Ninth Circuit Rejects Berkeley, California Ban on Natural Gas Hookups in New Construction

The Ninth Circuit recently weighed in on whether localities’ natural-gas infrastructure bans are preempted by federal laws including the Energy Policy and Conservation Act (EPCA).

Some background. Many regulators and interest groups focus on addressing climate concerns. Localities including Washington, DC, and Berkeley, Calif., have banned new natural gas hookups as part of their building codes. States – most notably New York – are considering similar laws. These bans generally prohibit the installation of natural gas infrastructure in new buildings, including the installation of fuel gas pipes and connecting to gas meters. The Ninth Circuit’s recent decision in California Restaurant Association v. City of Berkeley, available here, strikes down Berkeley’s local ban on the grounds that it was preempted by EPCA. The Ninth Circuit held that EPCA preempts any regulations that relate to “the quantity of [natural gas] directly consumed by” certain consumer appliances at the place where those products are used.

Even though the ordinance resulted in zero future use of natural gas, Berkeley justified it on the grounds that it acted outside of the appliance itself by precluding natural gas from entering the location where an appliance was used. The court rejected this argument and found that ECPA preemption “extends to regulations that address the products themselves and the on-site infrastructure for their use of natural gas.” “States and localities can’t skirt the text of broad preemption provisions by doing indirectly what Congress says they can’t do directly.” (Emphases in original.)

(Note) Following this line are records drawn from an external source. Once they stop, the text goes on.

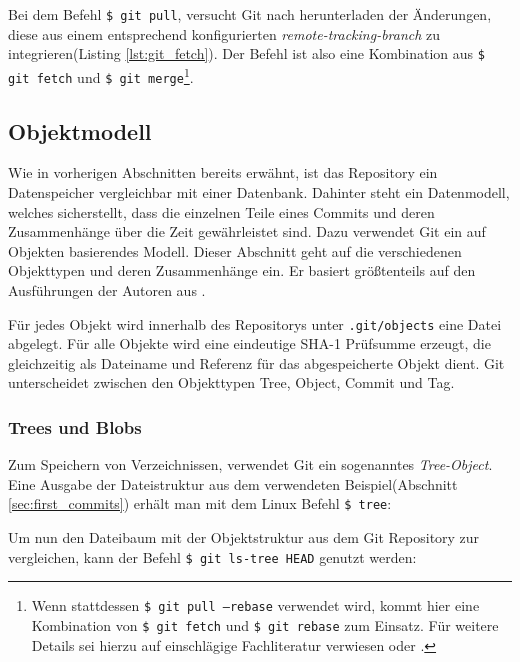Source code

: Bei dem Befehl \texttt{\$ git pull}, versucht Git nach herunterladen der
Änderungen, diese aus einem entsprechend konfigurierten
\textit{remote-tracking-branch} zu integrieren(Listing \ref{lst:git_fetch}).
Der Befehl ist also eine Kombination aus \texttt{\$ git fetch} und \texttt{\$
git merge}\footnote{Wenn stattdessen \texttt{\$ git pull --rebase} verwendet
wird, kommt hier eine Kombination von \texttt{\$ git fetch} und \texttt{\$ git
rebase} zum Einsatz. Für weitere Details sei hierzu auf einschlägige
Fachliteratur verwiesen \cite[144-152]{gitosp} oder
\cite[85-88]{progit}.}.\cite[144-152]{gitosp}



\subsection{Objektmodell}\label{sec:objectmodel}
Wie in vorherigen Abschnitten bereits erwähnt, ist das Repository ein
Datenspeicher vergleichbar mit einer Datenbank. Dahinter steht ein Datenmodell,
welches sicherstellt, dass die einzelnen Teile eines Commits und deren
Zusammenhänge über die Zeit gewährleistet sind. Dazu verwendet Git ein auf
Objekten basierendes Modell. Dieser Abschnitt geht auf die verschiedenen
Objekttypen und deren Zusammenhänge ein. Er basiert größtenteils auf den
Ausführungen der Autoren aus \cite[S.~49-59]{gitosp}.

Für jedes Objekt wird innerhalb des Repositorys unter \texttt{.git/objects}
eine Datei abgelegt. Für alle Objekte wird eine eindeutige \gls{SHA-1}
Prüfsumme erzeugt, die gleichzeitig als Dateiname und Referenz für das
abgespeicherte Objekt dient. Git unterscheidet zwischen den Objekttypen Tree,
Object, Commit und Tag.

\subsubsection{Trees und Blobs}\label{sec:treeblobobjects}
Zum Speichern von Verzeichnissen, verwendet Git ein sogenanntes
\textit{Tree-Object}. Eine Ausgabe der Dateistruktur aus dem verwendeten
Beispiel(Abschnitt \ref{sec:first_commits}) erhält man mit dem Linux Befehl
\texttt{\$ tree}:



Um nun den Dateibaum mit der Objektstruktur aus dem Git Repository zur
vergleichen, kann der Befehl \texttt{\$ git ls-tree HEAD} genutzt werden:

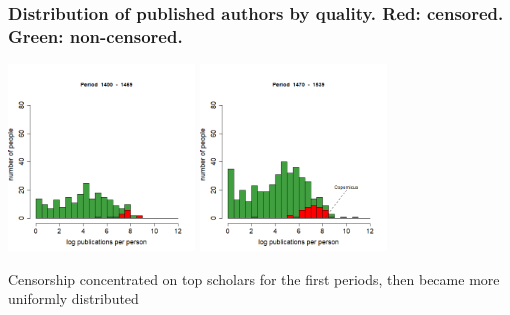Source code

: \documentclass[usepdftitle=false,aspectratio=169,xcolor=dvipsnames]{beamer}
\begin{document}
	\begin{frame}
\frametitle{Distribution of published authors by quality. Red: censored. Green: non-censored. }

\parbox{10cm}{\includegraphics[width=4.95cm,trim=0cm 0cm 0cm 1.5cm, clip]{histo1Q.png}
\includegraphics[width=4.95cm,trim=0cm 0cm 0cm 1.5cm, clip]{histo2Q.png}}\;
\parbox{3.6cm}{\begin{flushleft}Censorship concentrated on top scholars for the first periods, then became more uniformly distributed\end{flushleft}}


\end{frame}
\end{document}
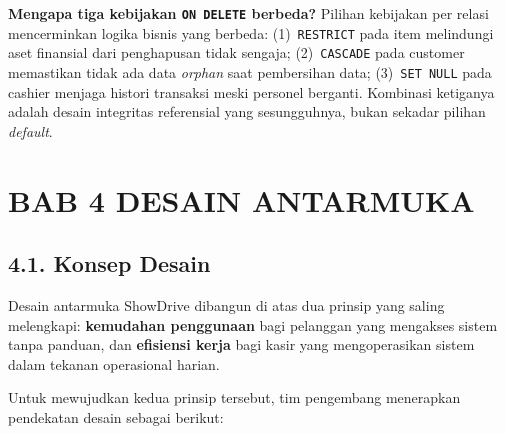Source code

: \documentclass[11pt, a5paper]{article}
\begin{document}
\begin{infobox}
\textbf{Mengapa tiga kebijakan \texttt{ON DELETE} berbeda?} Pilihan kebijakan
per relasi mencerminkan logika bisnis yang berbeda: (1)~\texttt{RESTRICT} pada
item melindungi aset finansial dari penghapusan tidak sengaja; (2)~\texttt{CASCADE}
pada customer memastikan tidak ada data \textit{orphan} saat pembersihan data;
(3)~\texttt{SET NULL} pada cashier menjaga histori transaksi meski personel
berganti. Kombinasi ketiganya adalah desain integritas referensial yang
sesungguhnya, bukan sekadar pilihan \textit{default}.
\end{infobox}

\newpage

\section*{BAB 4 DESAIN ANTARMUKA}

\subsection*{4.1. Konsep Desain}

Desain antarmuka ShowDrive dibangun di atas dua prinsip yang saling melengkapi:
\textbf{kemudahan penggunaan} bagi pelanggan yang mengakses sistem tanpa
panduan, dan \textbf{efisiensi kerja} bagi kasir yang mengoperasikan sistem
dalam tekanan operasional harian.

Untuk mewujudkan kedua prinsip tersebut, tim pengembang menerapkan pendekatan
desain sebagai berikut:
\end{document}
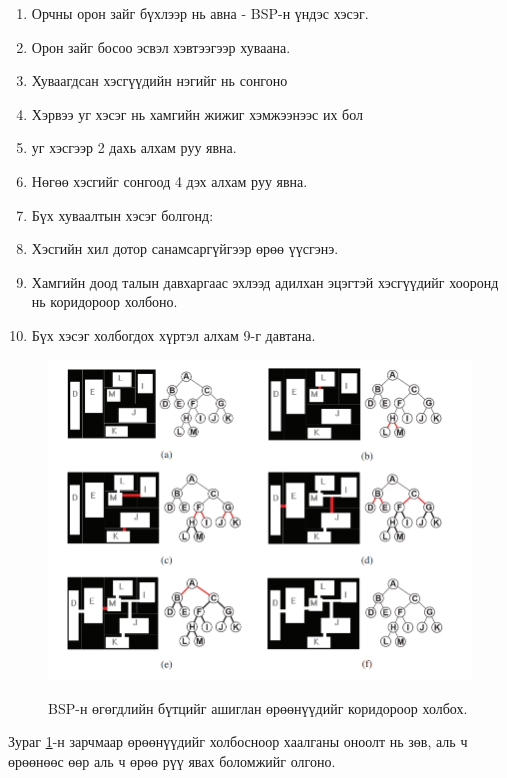 \begin{enumerate}
	\item Орчны орон зайг бүхлээр нь авна - BSP-н үндэс хэсэг.
	\item Орон зайг босоо эсвэл хэвтээгээр хуваана.
	\item Хуваагдсан хэсгүүдийн нэгийг нь сонгоно
	\item Хэрвээ уг хэсэг нь хамгийн жижиг хэмжээнээс их бол
	\item \quad уг хэсгээр 2 дахь алхам руу явна.
	\item Нөгөө хэсгийг сонгоод 4 дэх алхам руу явна.
	\item Бүх хуваалтын хэсэг болгонд:
	\item \quad Хэсгийн хил дотор санамсаргүйгээр өрөө үүсгэнэ.
	\item Хамгийн доод талын давхаргаас эхлээд адилхан эцэгтэй хэсгүүдийг хооронд нь коридороор  холбоно.
	\item Бүх хэсэг холбогдох хүртэл алхам 9-г давтана.
\end{enumerate}

\begin{figure}[H]
	\centering
	\caption{BSP-н өгөгдлийн бүтцийг ашиглан өрөөнүүдийг коридороор  холбох.}
	\includegraphics[width=\textwidth]{./images/BSP_connecting.png}
	\label{fig:BSP_connecting}
\end{figure}
Зураг \ref{fig:BSP_connecting}-н зарчмаар өрөөнүүдийг холбосноор хаалганы оноолт нь зөв, аль ч өрөөнөөс өөр аль ч өрөө рүү явах боломжийг олгоно\cite{PCGinGames2016}.

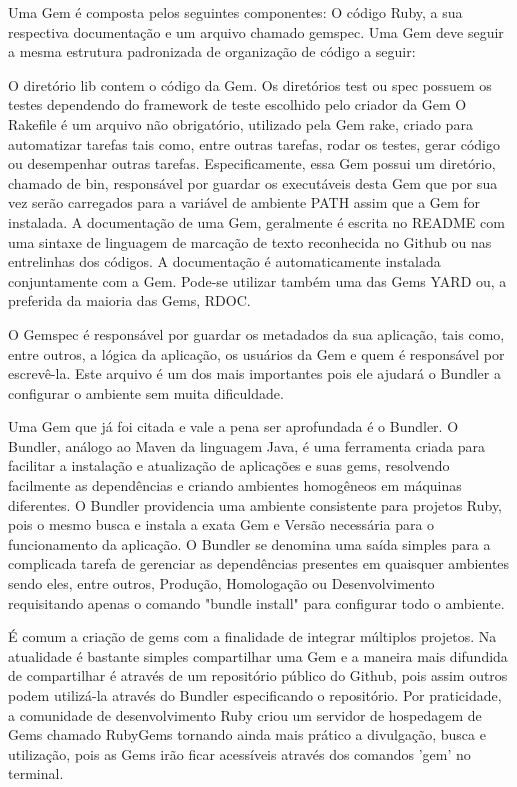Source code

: Uma Gem é composta pelos seguintes componentes: O código Ruby, a sua respectiva documentação e um arquivo chamado gemspec. Uma Gem deve seguir a mesma estrutura padronizada de organização de código a seguir:



O diretório lib contem o código da Gem. Os diretórios test ou spec possuem os testes dependendo do framework de teste escolhido pelo criador da Gem
O Rakefile é um arquivo não obrigatório, utilizado pela Gem rake, criado para automatizar tarefas tais como, entre outras tarefas, rodar os testes, gerar código ou desempenhar outras tarefas. Especificamente, essa Gem possui um diretório, chamado de bin, responsável por guardar os executáveis desta Gem que por sua vez serão carregados para a variável de ambiente PATH assim que a Gem for instalada. A documentação de uma Gem, geralmente é escrita no README com uma sintaxe de linguagem de marcação de texto reconhecida no Github ou nas entrelinhas dos códigos. A documentação é automaticamente instalada conjuntamente com a Gem. Pode-se utilizar também uma das Gems YARD ou, a preferida da maioria das Gems, RDOC.

	O Gemspec é responsável por guardar os metadados da sua aplicação, tais como, entre outros, a lógica da aplicação, os usuários da Gem e quem é responsável por escrevê-la. Este arquivo é um dos mais importantes pois ele ajudará o Bundler a configurar o ambiente sem muita dificuldade.

Uma Gem que já foi citada e vale a pena ser aprofundada é o Bundler. O Bundler, análogo ao Maven da linguagem Java, é uma ferramenta criada para facilitar a instalação e atualização de aplicações e suas gems, resolvendo facilmente as dependências e criando ambientes homogêneos em máquinas diferentes. O Bundler providencia uma ambiente consistente para projetos Ruby, pois o mesmo busca e instala a exata Gem e Versão necessária para o funcionamento da aplicação. O Bundler se denomina uma saída simples para a complicada tarefa de gerenciar as dependências presentes em quaisquer ambientes sendo eles, entre outros, Produção, Homologação ou Desenvolvimento requisitando apenas o comando "bundle install" para configurar todo o ambiente.

É comum a criação de gems com a finalidade de integrar múltiplos projetos. Na atualidade é bastante simples compartilhar uma Gem e a maneira mais difundida de compartilhar é através de um repositório público do Github, pois assim outros podem utilizá-la através do Bundler especificando o repositório. Por praticidade, a comunidade de desenvolvimento Ruby criou um servidor de hospedagem de Gems chamado RubyGems tornando ainda mais prático a divulgação, busca e utilização, pois as Gems irão ficar acessíveis através dos comandos 'gem' no terminal.

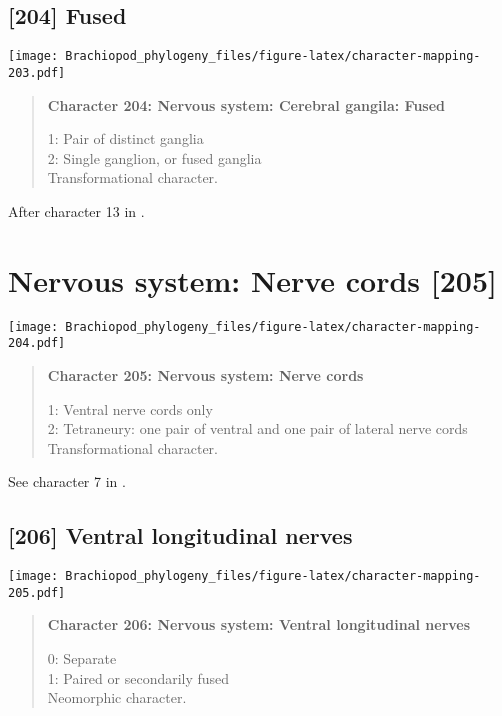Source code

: \documentclass[openany]{book}
\theoremstyle{definition}
\theoremstyle{definition}
\theoremstyle{definition}
\theoremstyle{remark}
\begin{document}
\subsection*{{[}204{]} Fused}\label{fused}

\texttt{[image: Brachiopod\_phylogeny\_files/figure-latex/character-mapping-203.pdf]}

\begin{quote}
\textbf{Character 204: Nervous system: Cerebral gangila: Fused}

1: Pair of distinct ganglia\\
2: Single ganglion, or fused ganglia\\
Transformational character.
\end{quote}

After character 13 in \citet{Haszprunar1996}.

\section{Nervous system: Nerve cords
{[}205{]}}\label{nervous-system-nerve-cords-205}

\texttt{[image: Brachiopod\_phylogeny\_files/figure-latex/character-mapping-204.pdf]}

\begin{quote}
\textbf{Character 205: Nervous system: Nerve cords}

1: Ventral nerve cords only\\
2: Tetraneury: one pair of ventral and one pair of lateral nerve cords\\
Transformational character.
\end{quote}

See character 7 in \citet{Haszprunar2008}.

\subsection*{{[}206{]} Ventral longitudinal
nerves}\label{ventral-longitudinal-nerves}

\texttt{[image: Brachiopod\_phylogeny\_files/figure-latex/character-mapping-205.pdf]}

\begin{quote}
\textbf{Character 206: Nervous system: Ventral longitudinal nerves}

0: Separate\\
1: Paired or secondarily fused\\
Neomorphic character.
\end{quote}
\end{document}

A concurrence to the Ninth Circuit’s decision requests further guidance from the Court regarding the extent of federal preemption in areas of traditional state responsibility. The concurrence notes that precedent in this area is “not always clear, consistent, or coherent” and that further guidance from the US Supreme Court on how preemption issues should be analyzed “would be most welcome.”

We will keep an eye out for further decisions in this area, most notably on whether any other circuits follow the Ninth Circuit’s lead on this important issue.